The idea of making yourself smarter is not magic, nor is it solely philosophy (sorry Ayn). It exists in reality and has different components.

Desire

One major component is focused desire. Without enough focused desire, you do not rise. Period. You stay where you are or go down. (Others might push you, or you can use pharmaceuticals, but these are beyond the scope here.)

Belief

Another major component is belief. One major problem with human beings is that we are wedded to defending our limitations. We will defend them to the death. But once we can observe those limitations exceeded, it seems like everyone starts doing it.

A good example is the 4 minute mile for runners. Until Roger Bannister did it for the first time in 1954 (at least the first recorded time). people constantly lectured each other on how a human being had limited running speed, indicated by the fact that humans could not run a mile in under 4 minutes. Since 1954, so many people have run a 4 minute mile that you can't list them all.

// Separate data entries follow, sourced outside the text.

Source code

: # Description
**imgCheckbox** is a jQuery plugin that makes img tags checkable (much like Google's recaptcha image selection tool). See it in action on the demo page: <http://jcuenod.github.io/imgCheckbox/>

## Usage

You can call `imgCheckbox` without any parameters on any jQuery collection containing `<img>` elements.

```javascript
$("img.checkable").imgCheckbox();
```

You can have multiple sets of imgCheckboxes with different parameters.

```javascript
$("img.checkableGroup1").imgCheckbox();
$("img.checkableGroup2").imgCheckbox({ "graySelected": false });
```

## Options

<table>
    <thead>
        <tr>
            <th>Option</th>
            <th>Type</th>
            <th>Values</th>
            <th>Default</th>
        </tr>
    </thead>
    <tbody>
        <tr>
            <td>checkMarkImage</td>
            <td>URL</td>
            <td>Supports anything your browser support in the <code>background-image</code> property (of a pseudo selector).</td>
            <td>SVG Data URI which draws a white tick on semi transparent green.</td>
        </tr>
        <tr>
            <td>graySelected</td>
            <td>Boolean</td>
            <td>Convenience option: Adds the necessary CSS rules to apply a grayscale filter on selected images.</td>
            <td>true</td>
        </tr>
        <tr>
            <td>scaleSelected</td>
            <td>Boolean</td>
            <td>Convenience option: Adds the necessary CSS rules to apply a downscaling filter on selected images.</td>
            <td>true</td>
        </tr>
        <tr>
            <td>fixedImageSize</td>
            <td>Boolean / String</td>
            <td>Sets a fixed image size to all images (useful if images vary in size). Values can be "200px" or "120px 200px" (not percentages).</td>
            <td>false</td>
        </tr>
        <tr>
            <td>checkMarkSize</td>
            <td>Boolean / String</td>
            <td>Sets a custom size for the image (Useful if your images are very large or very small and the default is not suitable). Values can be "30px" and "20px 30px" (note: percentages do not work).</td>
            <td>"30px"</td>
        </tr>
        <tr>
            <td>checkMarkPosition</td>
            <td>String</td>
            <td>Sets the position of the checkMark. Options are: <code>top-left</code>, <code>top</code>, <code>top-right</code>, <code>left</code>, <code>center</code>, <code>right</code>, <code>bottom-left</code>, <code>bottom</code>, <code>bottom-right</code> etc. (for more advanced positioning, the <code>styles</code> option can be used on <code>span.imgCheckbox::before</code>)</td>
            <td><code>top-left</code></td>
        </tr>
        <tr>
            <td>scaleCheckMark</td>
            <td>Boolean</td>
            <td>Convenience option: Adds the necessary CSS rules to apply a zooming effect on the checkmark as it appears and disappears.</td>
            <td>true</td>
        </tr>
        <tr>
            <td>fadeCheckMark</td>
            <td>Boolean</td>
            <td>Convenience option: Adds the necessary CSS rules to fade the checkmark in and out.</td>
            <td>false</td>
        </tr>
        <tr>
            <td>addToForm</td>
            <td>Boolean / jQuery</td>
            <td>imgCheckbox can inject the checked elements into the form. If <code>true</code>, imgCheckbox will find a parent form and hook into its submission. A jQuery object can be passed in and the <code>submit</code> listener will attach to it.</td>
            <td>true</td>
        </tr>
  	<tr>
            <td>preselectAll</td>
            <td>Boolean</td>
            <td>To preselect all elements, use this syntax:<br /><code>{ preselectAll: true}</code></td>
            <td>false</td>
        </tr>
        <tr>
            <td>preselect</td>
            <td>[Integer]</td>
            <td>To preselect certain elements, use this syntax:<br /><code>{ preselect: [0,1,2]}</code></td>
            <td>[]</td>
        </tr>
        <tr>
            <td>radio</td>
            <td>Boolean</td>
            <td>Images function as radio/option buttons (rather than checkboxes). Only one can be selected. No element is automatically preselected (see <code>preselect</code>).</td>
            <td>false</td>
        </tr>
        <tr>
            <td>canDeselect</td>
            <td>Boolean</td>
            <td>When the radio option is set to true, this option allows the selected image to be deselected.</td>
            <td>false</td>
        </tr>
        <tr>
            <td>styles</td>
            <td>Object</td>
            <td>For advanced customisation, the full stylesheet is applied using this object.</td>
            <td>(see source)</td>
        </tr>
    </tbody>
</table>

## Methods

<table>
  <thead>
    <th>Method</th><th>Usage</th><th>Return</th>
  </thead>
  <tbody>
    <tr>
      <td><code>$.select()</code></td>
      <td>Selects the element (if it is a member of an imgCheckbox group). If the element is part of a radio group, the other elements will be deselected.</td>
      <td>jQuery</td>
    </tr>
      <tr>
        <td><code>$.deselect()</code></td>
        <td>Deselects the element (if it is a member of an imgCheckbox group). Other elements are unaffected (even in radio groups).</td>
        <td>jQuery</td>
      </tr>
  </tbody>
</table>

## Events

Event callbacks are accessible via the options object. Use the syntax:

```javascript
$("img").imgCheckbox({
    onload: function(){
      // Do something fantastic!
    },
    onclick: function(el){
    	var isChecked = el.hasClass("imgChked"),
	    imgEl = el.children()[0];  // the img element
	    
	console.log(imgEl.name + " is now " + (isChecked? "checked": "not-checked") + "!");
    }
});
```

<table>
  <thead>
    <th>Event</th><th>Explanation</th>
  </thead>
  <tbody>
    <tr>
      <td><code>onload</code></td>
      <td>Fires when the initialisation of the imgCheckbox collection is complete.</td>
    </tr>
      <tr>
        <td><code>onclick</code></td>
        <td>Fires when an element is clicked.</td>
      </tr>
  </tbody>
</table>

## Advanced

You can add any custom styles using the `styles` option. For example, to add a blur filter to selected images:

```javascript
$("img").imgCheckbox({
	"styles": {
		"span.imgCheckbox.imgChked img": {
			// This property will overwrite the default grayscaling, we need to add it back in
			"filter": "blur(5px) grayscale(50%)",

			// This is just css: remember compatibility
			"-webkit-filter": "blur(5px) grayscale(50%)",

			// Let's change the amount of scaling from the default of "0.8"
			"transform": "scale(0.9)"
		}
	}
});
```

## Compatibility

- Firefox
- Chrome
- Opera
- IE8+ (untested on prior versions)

What changed in all those people after 1954? Is there any doubt that before 1954, they would not have done it, just like countless runners before them? Maybe another Roger Bannister was among them and would have done it, but that is not my point--which is without believing they could do it, not just dream about it but do it in reality, they didn't.

Demonstration

The following TED talk is probably more up your alley since it is touchy-feely in a liberal sort of way. (Don't worry. I'm a sap for this stuff, too.) But it does illustrate quite well the power of the Internet, especially Internet video, to drive human improvement by providing easy access to models of the finest experts the human race has to offer. Experts demonstrate for free what is possible. And they teach each anyone who is interested. That makes people get better.

Chris Anderson focuses only on innovation, but there is no doubt in my mind that part of innovation is raising the bar in human ability--at least for some fields. Is not thinking one of those fields? I believe it is.

"Chris Anderson: How web video powers global innovation"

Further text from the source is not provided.